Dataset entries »
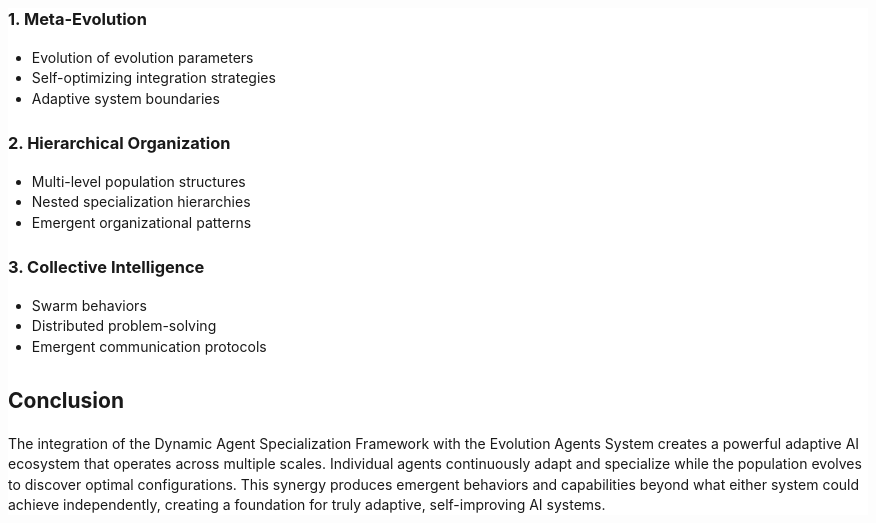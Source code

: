 ### 1. Meta-Evolution
- Evolution of evolution parameters
- Self-optimizing integration strategies
- Adaptive system boundaries

### 2. Hierarchical Organization
- Multi-level population structures
- Nested specialization hierarchies
- Emergent organizational patterns

### 3. Collective Intelligence
- Swarm behaviors
- Distributed problem-solving
- Emergent communication protocols

## Conclusion

The integration of the Dynamic Agent Specialization Framework with the Evolution Agents System creates a powerful adaptive AI ecosystem that operates across multiple scales. Individual agents continuously adapt and specialize while the population evolves to discover optimal configurations. This synergy produces emergent behaviors and capabilities beyond what either system could achieve independently, creating a foundation for truly adaptive, self-improving AI systems.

WHAT YOU WILL DO »
Skipping the pictures, output the entries exactly as they appear above.

SOLUTION TO THIS EXERCISE »
Source code

: ### 1. Meta-Evolution
- Evolution of evolution parameters
- Self-optimizing integration strategies
- Adaptive system boundaries

### 2. Hierarchical Organization
- Multi-level population structures
- Nested specialization hierarchies
- Emergent organizational patterns

### 3. Collective Intelligence
- Swarm behaviors
- Distributed problem-solving
- Emergent communication protocols

## Conclusion

The integration of the Dynamic Agent Specialization Framework with the Evolution Agents System creates a powerful adaptive AI ecosystem that operates across multiple scales. Individual agents continuously adapt and specialize while the population evolves to discover optimal configurations. This synergy produces emergent behaviors and capabilities beyond what either system could achieve independently, creating a foundation for truly adaptive, self-improving AI systems.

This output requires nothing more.